What is required:
From the first line to the last, restate the records word for word, skipping the pictures.
○ ○ ○
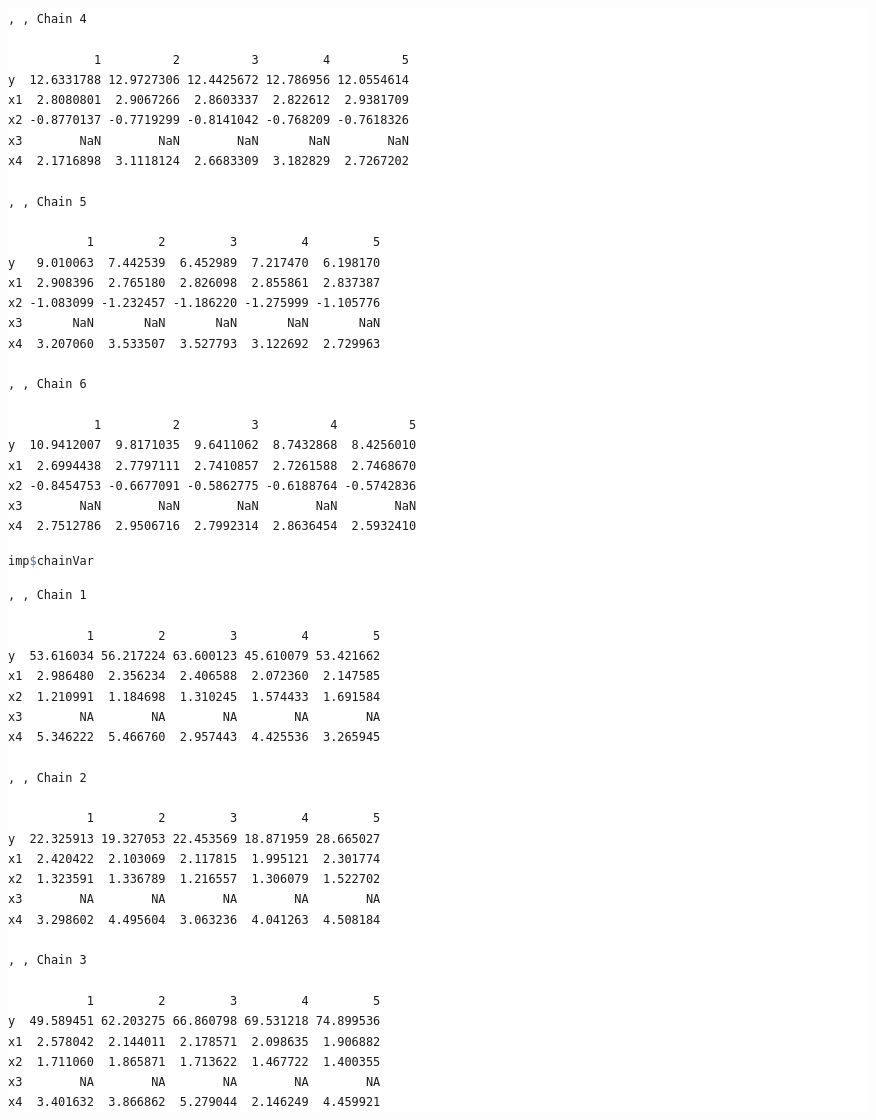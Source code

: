     , , Chain 4

                1          2          3         4          5
    y  12.6331788 12.9727306 12.4425672 12.786956 12.0554614
    x1  2.8080801  2.9067266  2.8603337  2.822612  2.9381709
    x2 -0.8770137 -0.7719299 -0.8141042 -0.768209 -0.7618326
    x3        NaN        NaN        NaN       NaN        NaN
    x4  2.1716898  3.1118124  2.6683309  3.182829  2.7267202

    , , Chain 5

               1         2         3         4         5
    y   9.010063  7.442539  6.452989  7.217470  6.198170
    x1  2.908396  2.765180  2.826098  2.855861  2.837387
    x2 -1.083099 -1.232457 -1.186220 -1.275999 -1.105776
    x3       NaN       NaN       NaN       NaN       NaN
    x4  3.207060  3.533507  3.527793  3.122692  2.729963

    , , Chain 6

                1          2          3          4          5
    y  10.9412007  9.8171035  9.6411062  8.7432868  8.4256010
    x1  2.6994438  2.7797111  2.7410857  2.7261588  2.7468670
    x2 -0.8454753 -0.6677091 -0.5862775 -0.6188764 -0.5742836
    x3        NaN        NaN        NaN        NaN        NaN
    x4  2.7512786  2.9506716  2.7992314  2.8636454  2.5932410

``` r
imp$chainVar
```

    , , Chain 1

               1         2         3         4         5
    y  53.616034 56.217224 63.600123 45.610079 53.421662
    x1  2.986480  2.356234  2.406588  2.072360  2.147585
    x2  1.210991  1.184698  1.310245  1.574433  1.691584
    x3        NA        NA        NA        NA        NA
    x4  5.346222  5.466760  2.957443  4.425536  3.265945

    , , Chain 2

               1         2         3         4         5
    y  22.325913 19.327053 22.453569 18.871959 28.665027
    x1  2.420422  2.103069  2.117815  1.995121  2.301774
    x2  1.323591  1.336789  1.216557  1.306079  1.522702
    x3        NA        NA        NA        NA        NA
    x4  3.298602  4.495604  3.063236  4.041263  4.508184

    , , Chain 3

               1         2         3         4         5
    y  49.589451 62.203275 66.860798 69.531218 74.899536
    x1  2.578042  2.144011  2.178571  2.098635  1.906882
    x2  1.711060  1.865871  1.713622  1.467722  1.400355
    x3        NA        NA        NA        NA        NA
    x4  3.401632  3.866862  5.279044  2.146249  4.459921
○ ○ ○
Response box:
Source code

:     , , Chain 4

                1          2          3         4          5
    y  12.6331788 12.9727306 12.4425672 12.786956 12.0554614
    x1  2.8080801  2.9067266  2.8603337  2.822612  2.9381709
    x2 -0.8770137 -0.7719299 -0.8141042 -0.768209 -0.7618326
    x3        NaN        NaN        NaN       NaN        NaN
    x4  2.1716898  3.1118124  2.6683309  3.182829  2.7267202

    , , Chain 5

               1         2         3         4         5
    y   9.010063  7.442539  6.452989  7.217470  6.198170
    x1  2.908396  2.765180  2.826098  2.855861  2.837387
    x2 -1.083099 -1.232457 -1.186220 -1.275999 -1.105776
    x3       NaN       NaN       NaN       NaN       NaN
    x4  3.207060  3.533507  3.527793  3.122692  2.729963

    , , Chain 6

                1          2          3          4          5
    y  10.9412007  9.8171035  9.6411062  8.7432868  8.4256010
    x1  2.6994438  2.7797111  2.7410857  2.7261588  2.7468670
    x2 -0.8454753 -0.6677091 -0.5862775 -0.6188764 -0.5742836
    x3        NaN        NaN        NaN        NaN        NaN
    x4  2.7512786  2.9506716  2.7992314  2.8636454  2.5932410

``` r
imp$chainVar
```

    , , Chain 1

               1         2         3         4         5
    y  53.616034 56.217224 63.600123 45.610079 53.421662
    x1  2.986480  2.356234  2.406588  2.072360  2.147585
    x2  1.210991  1.184698  1.310245  1.574433  1.691584
    x3        NA        NA        NA        NA        NA
    x4  5.346222  5.466760  2.957443  4.425536  3.265945

    , , Chain 2

               1         2         3         4         5
    y  22.325913 19.327053 22.453569 18.871959 28.665027
    x1  2.420422  2.103069  2.117815  1.995121  2.301774
    x2  1.323591  1.336789  1.216557  1.306079  1.522702
    x3        NA        NA        NA        NA        NA
    x4  3.298602  4.495604  3.063236  4.041263  4.508184

    , , Chain 3

               1         2         3         4         5
    y  49.589451 62.203275 66.860798 69.531218 74.899536
    x1  2.578042  2.144011  2.178571  2.098635  1.906882
    x2  1.711060  1.865871  1.713622  1.467722  1.400355
    x3        NA        NA        NA        NA        NA
    x4  3.401632  3.866862  5.279044  2.146249  4.459921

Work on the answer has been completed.